DIRECTIONS >>
The answer must be every line from the entries below that contains "IModule".

[Saved entries]
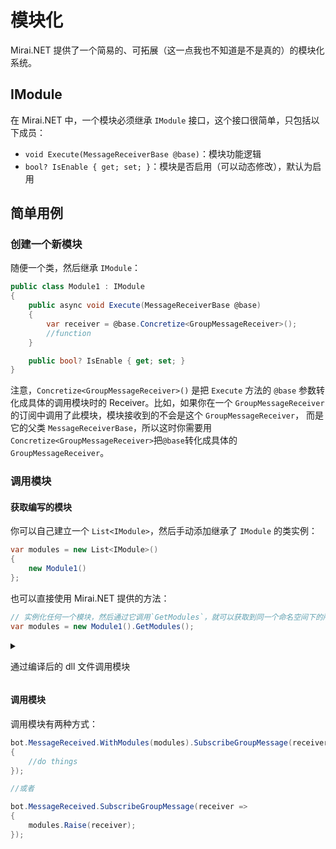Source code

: # 模块化

Mirai.NET 提供了一个简易的、可拓展（这一点我也不知道是不是真的）的模块化系统。

## IModule

在 Mirai.NET 中，一个模块必须继承 `IModule` 接口，这个接口很简单，只包括以下成员：

- `void Execute(MessageReceiverBase @base)`：模块功能逻辑
- `bool? IsEnable { get; set; }`：模块是否启用（可以动态修改），默认为启用

## 简单用例

### 创建一个新模块

随便一个类，然后继承 `IModule`：

```cs
public class Module1 : IModule
{
    public async void Execute(MessageReceiverBase @base)
    {
        var receiver = @base.Concretize<GroupMessageReceiver>();
        //function
    }

    public bool? IsEnable { get; set; }
}
```

注意，`Concretize<GroupMessageReceiver>()` 是把 `Execute` 方法的 `@base` 参数转化成具体的调用模块时的 Receiver。比如，如果你在一个 `GroupMessageReceiver ` 的订阅中调用了此模块，模块接收到的不会是这个 `GroupMessageReceiver`， 而是它的父类 `MessageReceiverBase`，所以这时你需要用`Concretize<GroupMessageReceiver>`把`@base`转化成具体的`GroupMessageReceiver`。

### 调用模块

#### 获取编写的模块

你可以自己建立一个 `List<IModule>`，然后手动添加继承了 `IModule` 的类实例：
```cs
var modules = new List<IModule>()
{
    new Module1()
};
```

也可以直接使用 Mirai.NET 提供的方法：

```cs
// 实例化任何一个模块，然后通过它调用`GetModules`，就可以获取到同一个命名空间下的所有模块。
var modules = new Module1().GetModules();
```

<details>

<summary>

通过编译后的 dll 文件调用模块

</summary>

```cs
var dllLocation = @"xxx.dll";
var assembly = Assembly.LoadFile(dllLocation);
var rawModules = assembly.GetTypes().Where(x => x.GetInterfaces().Any(i => i == typeof(IModule))).ToList();
var modules = rawModules.Select(Activator.CreateInstance).Select(m => (m as IModule)!).ToList();
```

</details>

#### 调用模块

调用模块有两种方式：

```cs
bot.MessageReceived.WithModules(modules).SubscribeGroupMessage(receiver =>
{
    //do things
});

//或者

bot.MessageReceived.SubscribeGroupMessage(receiver =>
{
    modules.Raise(receiver);
});

```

SOLUTION BELOW >>
## IModule
在 Mirai.NET 中，一个模块必须继承 `IModule` 接口，这个接口很简单，只包括以下成员：
随便一个类，然后继承 `IModule`：
public class Module1 : IModule
你可以自己建立一个 `List<IModule>`，然后手动添加继承了 `IModule` 的类实例：
var modules = new List<IModule>()
var rawModules = assembly.GetTypes().Where(x => x.GetInterfaces().Any(i => i == typeof(IModule))).ToList();
var modules = rawModules.Select(Activator.CreateInstance).Select(m => (m as IModule)!).ToList();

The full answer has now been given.